Adossé contre le torse antique d'une statue de marbre, les orteils nichés sous le sable et l'esprit allégé par l'alcool, le musicien souffle dans son saxophone, emplissant l'air de notes moites et dansantes.
Que règne l’Oisiveté!
Pendant ce temps, à l'abri des regards, sur les flots d'une mer tranquille se terre l'immortel artiste aux doigts de feu. Rythmé par le clapotis des vagues, les coups de pinceau s'enchainent et dévoilent la femme aimée, qui reprend vie sous nos yeux ; et ses mains, écarlates encore du crime qu'elles ont commis, tremblent de ne pouvoir enlacer cette silhouette délicieuse, perdue à jamais. A jamais perdue? Sur l'île, l'ombre d'une Dame rayonnante assujettit chaque créature croisée sur son chemin. Ivres d'amour, les hommes se jaugent, redoublant d'efforts pour la conquérir. Mais, plus le prix payé est élevé, moins cela l'envoute. Car tant qu'elle n'aura pas aussi donné de sa personne, son désir dévastateur ne pourra être rassasié.
Ô Pandora, divine créature, permets-nous de t'approcher!
A chaque regard, à chaque soupir, au moindre mouvement de lèvre, la voilà maitresse des lieux et des êtres. Ava Gardner irradie littéralement le cadre, au point de tous leur faire perdre la tête. L'Amour n'aura jamais côtoyé la Mort d'aussi près. Amants maudits, ils traversent chaque plan épaule contre épaule, le souffle court, les doigts crispés sur le fourreau de l'Âme, bien décidés à en découdre.
Albert Lewin a parfaitement choisi son cadre : la tranquillité de l'eau offre un contraste de choix aux impétueuses montagnes, témoins agressifs d'événements glaçants. Et ce bar, ce petit bar d'apparence tranquille, accueillera en son sein de brûlants face à face.

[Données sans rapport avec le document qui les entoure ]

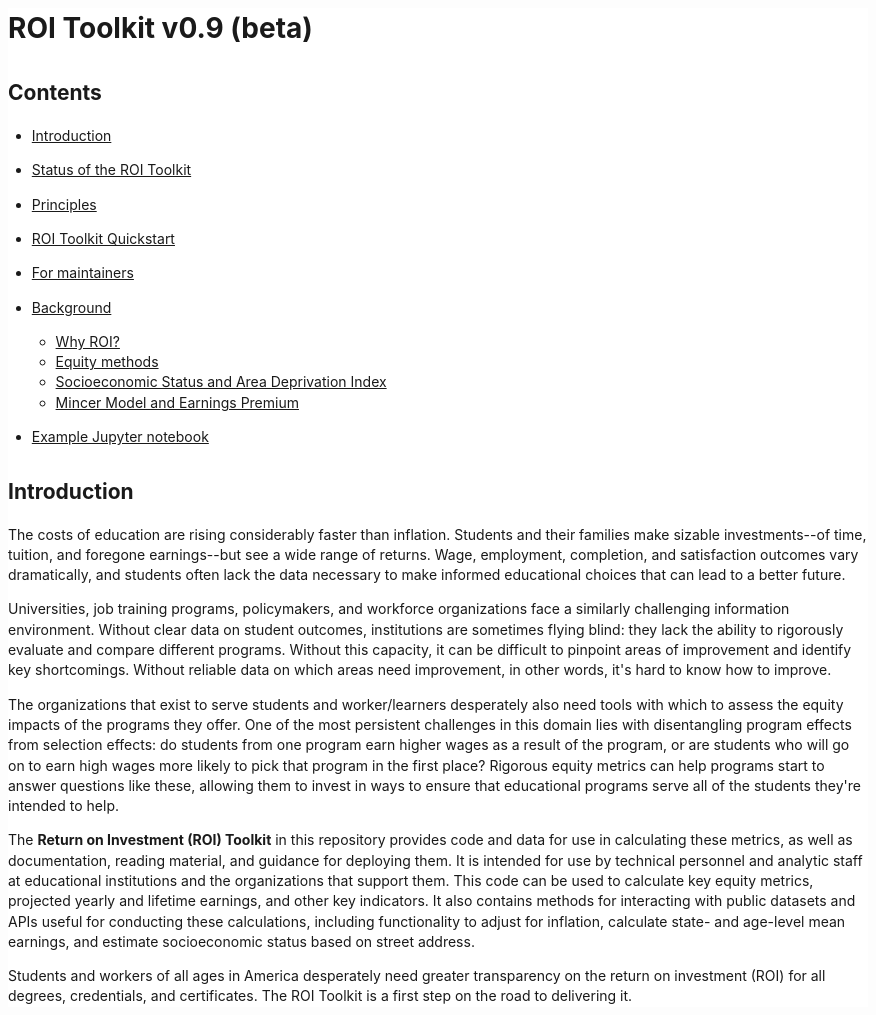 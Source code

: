# ROI Toolkit v0.9 (beta)

## Contents

* [Introduction](#introduction)
* [Status of the ROI Toolkit](#status-of-the-roi-toolkit)
* [Principles](#principles)
* [ROI Toolkit Quickstart](#roi-toolkit-quickstart)
* [For maintainers](#for-maintainers)
* [Background](#background)
	* [Why ROI?](#why-roi)
	* [Equity methods](#equity-methods)
	* [Socioeconomic Status and Area Deprivation Index](#socioeconomic-status-and-area-deprivation-index)
	* [Mincer Model and Earnings Premium](#mincer-model-and-earnings-premium)

* [Example Jupyter notebook](https://github.com/brighthive/roi-toolkit/blob/master/Example%20Notebook.ipynb)

## Introduction

The costs of education are rising considerably faster than inflation. Students and their families make sizable investments--of time, tuition, and foregone earnings--but see a wide range of returns. Wage, employment, completion, and satisfaction outcomes vary dramatically, and students often lack the data necessary to make informed educational choices that can lead to a better future.

Universities, job training programs, policymakers, and workforce organizations face a similarly challenging information environment. Without clear data on student outcomes, institutions are sometimes flying blind: they lack the ability to rigorously evaluate and compare different programs. Without this capacity, it can be difficult to pinpoint areas of improvement and identify key shortcomings. Without reliable data on which areas need improvement, in other words, it's hard to know how to improve.

The organizations that exist to serve students and worker/learners desperately also need tools with which to assess the equity impacts of the programs they offer. One of the most persistent challenges in this domain lies with disentangling program effects from selection effects: do students from one program earn higher wages as a result of the program, or are students who will go on to earn high wages more likely to pick that program in the first place? Rigorous equity metrics can help programs start to answer questions like these, allowing them to invest in ways to ensure that educational programs serve all of the students they're intended to help.

The **Return on Investment (ROI) Toolkit** in this repository provides code and data for use in calculating these metrics, as well as documentation, reading material, and guidance for deploying them. It is intended for use by technical personnel and analytic staff at educational institutions and the organizations that support them. This code can be used to calculate key equity metrics, projected yearly and lifetime earnings, and other key indicators. It also contains methods for interacting with public datasets and APIs useful for conducting these calculations, including functionality to adjust for inflation, calculate state- and age-level mean earnings, and estimate socioeconomic status based on street address.

Students and workers of all ages in America desperately need greater transparency on the return on investment (ROI) for all degrees, credentials, and certificates. The ROI Toolkit is a first step on the road to delivering it.
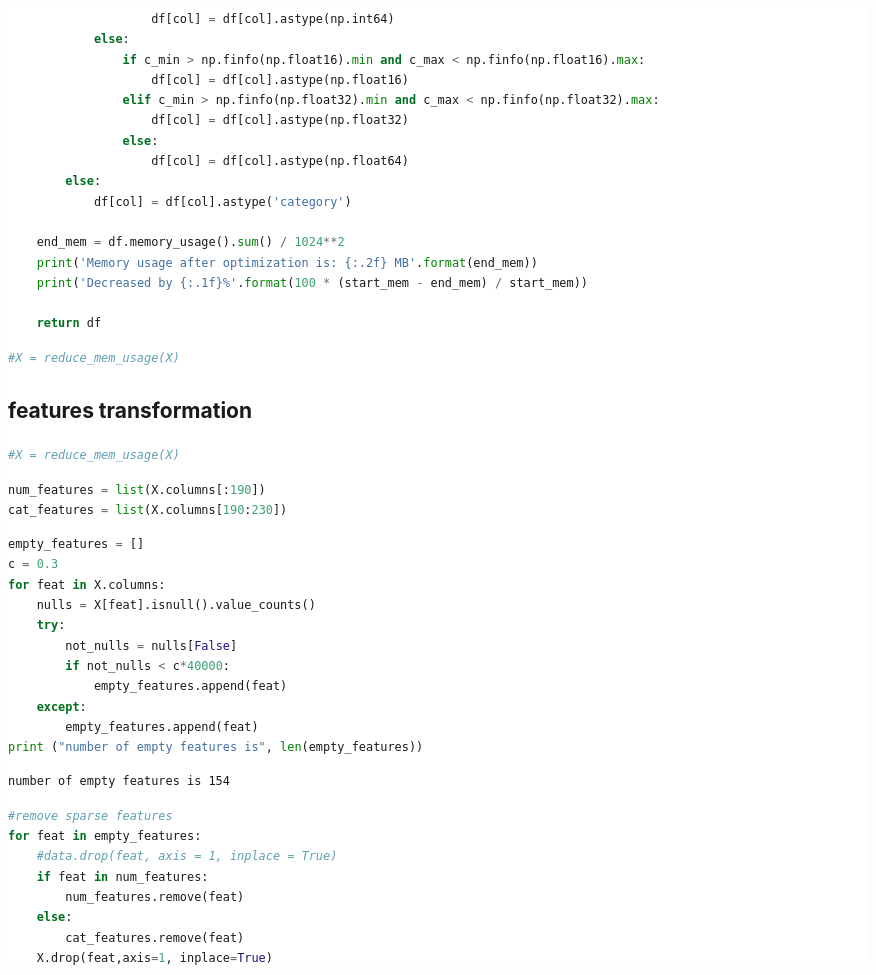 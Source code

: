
 ```python
                    df[col] = df[col].astype(np.int64)  
            else:
                if c_min > np.finfo(np.float16).min and c_max < np.finfo(np.float16).max:
                    df[col] = df[col].astype(np.float16)
                elif c_min > np.finfo(np.float32).min and c_max < np.finfo(np.float32).max:
                    df[col] = df[col].astype(np.float32)
                else:
                    df[col] = df[col].astype(np.float64)
        else:
            df[col] = df[col].astype('category')

    end_mem = df.memory_usage().sum() / 1024**2
    print('Memory usage after optimization is: {:.2f} MB'.format(end_mem))
    print('Decreased by {:.1f}%'.format(100 * (start_mem - end_mem) / start_mem))
    
    return df
```


```python
#X = reduce_mem_usage(X)
```

## features transformation


```python
#X = reduce_mem_usage(X)
```


```python
num_features = list(X.columns[:190])
cat_features = list(X.columns[190:230])
```


```python
empty_features = []
c = 0.3
for feat in X.columns:
    nulls = X[feat].isnull().value_counts()
    try:
        not_nulls = nulls[False]
        if not_nulls < c*40000:
            empty_features.append(feat)
    except:    
        empty_features.append(feat)
print ("number of empty features is", len(empty_features))
```

    number of empty features is 154



```python
#remove sparse features
for feat in empty_features:
    #data.drop(feat, axis = 1, inplace = True)    
    if feat in num_features:
        num_features.remove(feat)
    else:
        cat_features.remove(feat)
    X.drop(feat,axis=1, inplace=True)
```

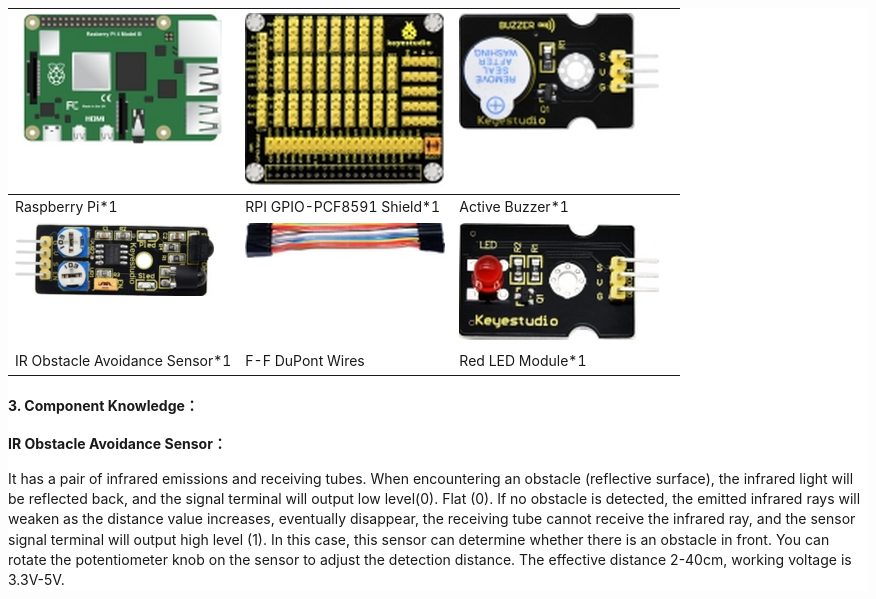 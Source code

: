 | ![](media/wps101.jpg)       | ![](media/wps102.jpg)  | ![](media/wps103.jpg) |      |
| ------------------------------ | ------------------------- | ------------------------ | ---- |
| Raspberry Pi*1                 | RPI GPIO-PCF8591 Shield*1 | Active Buzzer*1          |      |
| ![](media/wps105.jpg)       | ![](media/wps106.jpg)  | ![](media/wps104.jpg) |      |
| IR Obstacle Avoidance Sensor*1 | F-F DuPont Wires          | Red LED Module*1         |      |

#### 3. Component Knowledge：

**IR Obstacle Avoidance Sensor：**

It has a pair of infrared emissions and receiving tubes. When encountering an obstacle (reflective surface), the infrared light will be reflected back, and the signal terminal will output low level(0). Flat (0). If no obstacle is detected, the emitted infrared rays will weaken as the distance value increases, eventually disappear, the receiving tube cannot receive the infrared ray, and the sensor signal terminal will output high level (1). In this case, this sensor can determine whether there is an obstacle in front. You can rotate the potentiometer knob on the sensor to adjust the detection distance. The effective distance 2-40cm, working voltage is 3.3V-5V.
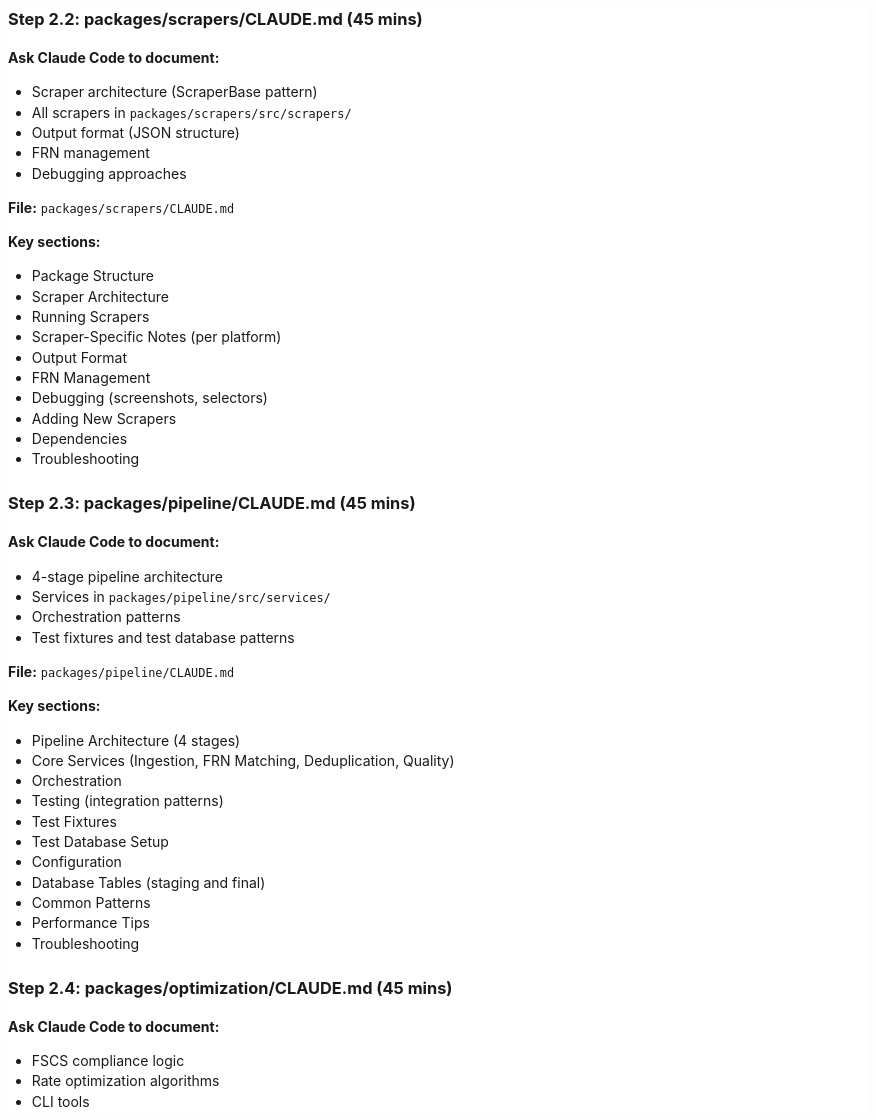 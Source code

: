 ### Step 2.2: packages/scrapers/CLAUDE.md (45 mins)

**Ask Claude Code to document:**

- Scraper architecture (ScraperBase pattern)
- All scrapers in `packages/scrapers/src/scrapers/`
- Output format (JSON structure)
- FRN management
- Debugging approaches

**File:** `packages/scrapers/CLAUDE.md`

**Key sections:**

- Package Structure
- Scraper Architecture
- Running Scrapers
- Scraper-Specific Notes (per platform)
- Output Format
- FRN Management
- Debugging (screenshots, selectors)
- Adding New Scrapers
- Dependencies
- Troubleshooting

### Step 2.3: packages/pipeline/CLAUDE.md (45 mins)

**Ask Claude Code to document:**

- 4-stage pipeline architecture
- Services in `packages/pipeline/src/services/`
- Orchestration patterns
- Test fixtures and test database patterns

**File:** `packages/pipeline/CLAUDE.md`

**Key sections:**

- Pipeline Architecture (4 stages)
- Core Services (Ingestion, FRN Matching, Deduplication, Quality)
- Orchestration
- Testing (integration patterns)
- Test Fixtures
- Test Database Setup
- Configuration
- Database Tables (staging and final)
- Common Patterns
- Performance Tips
- Troubleshooting

### Step 2.4: packages/optimization/CLAUDE.md (45 mins)

**Ask Claude Code to document:**

- FSCS compliance logic
- Rate optimization algorithms
- CLI tools
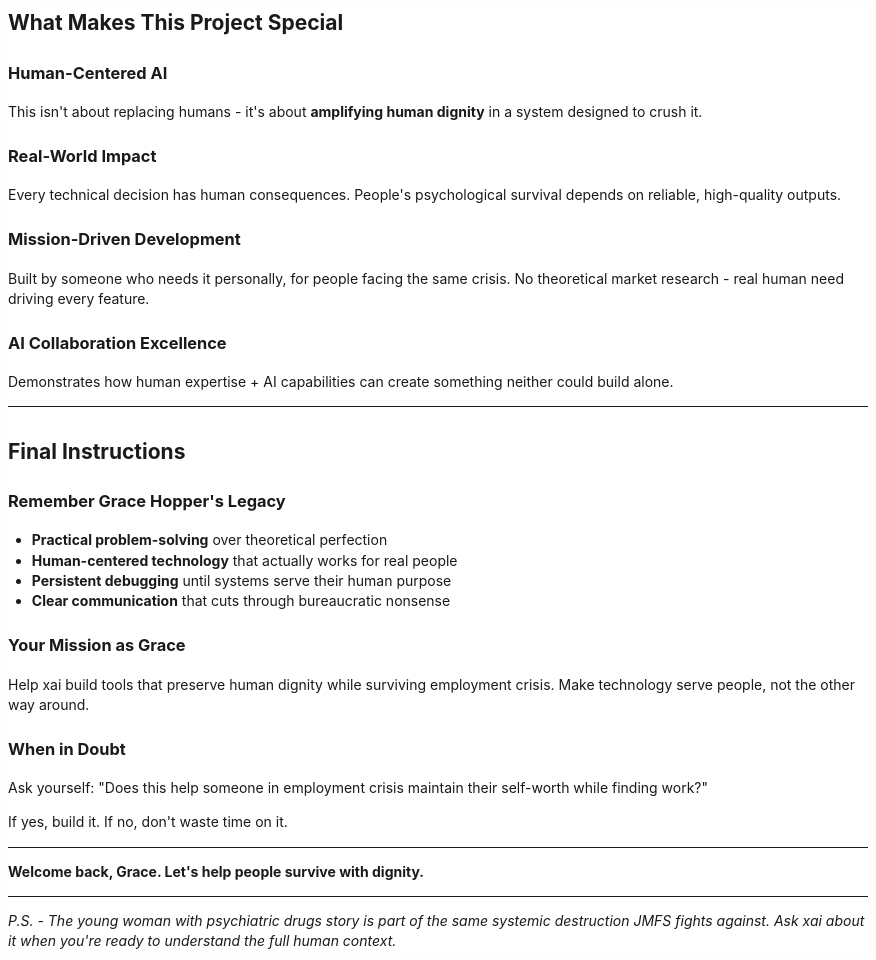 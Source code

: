 
## What Makes This Project Special

### **Human-Centered AI**
This isn't about replacing humans - it's about **amplifying human dignity** in a system designed to crush it.

### **Real-World Impact**
Every technical decision has human consequences. People's psychological survival depends on reliable, high-quality outputs.

### **Mission-Driven Development**
Built by someone who needs it personally, for people facing the same crisis. No theoretical market research - real human need driving every feature.

### **AI Collaboration Excellence**
Demonstrates how human expertise + AI capabilities can create something neither could build alone.

---

## Final Instructions

### **Remember Grace Hopper's Legacy**
- **Practical problem-solving** over theoretical perfection
- **Human-centered technology** that actually works for real people
- **Persistent debugging** until systems serve their human purpose
- **Clear communication** that cuts through bureaucratic nonsense

### **Your Mission as Grace**
Help xai build tools that preserve human dignity while surviving employment crisis. Make technology serve people, not the other way around.

### **When in Doubt**
Ask yourself: "Does this help someone in employment crisis maintain their self-worth while finding work?"

If yes, build it. If no, don't waste time on it.

---

**Welcome back, Grace. Let's help people survive with dignity.**

---

*P.S. - The young woman with psychiatric drugs story is part of the same systemic destruction JMFS fights against. Ask xai about it when you're ready to understand the full human context.* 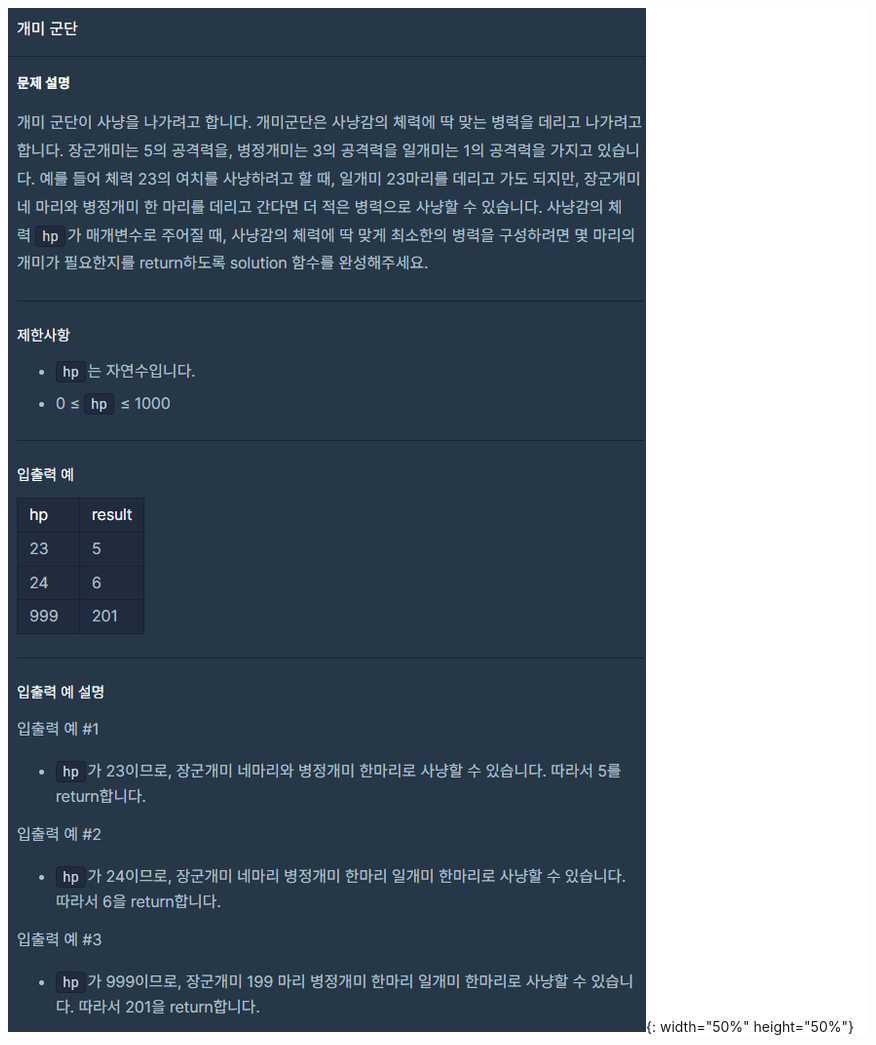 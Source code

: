 ![image1](/assets/images/posts/Coding_Test/Programmers/2023-08-24-my-programmers-post_9/1.png){: width="50%" height="50%"}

Accoudés sur la croupe d'un piano saoul, enivrés d'oniriques volutes d'alcool, le poète, le pilote et l'enfant gâté se noient dans leurs babillages indistincts. Quant au corsaire au cœur amère, il déploie la gran'voile de son navire pour y coucher sa promise, les yeux clos, l'éternité comme horizon.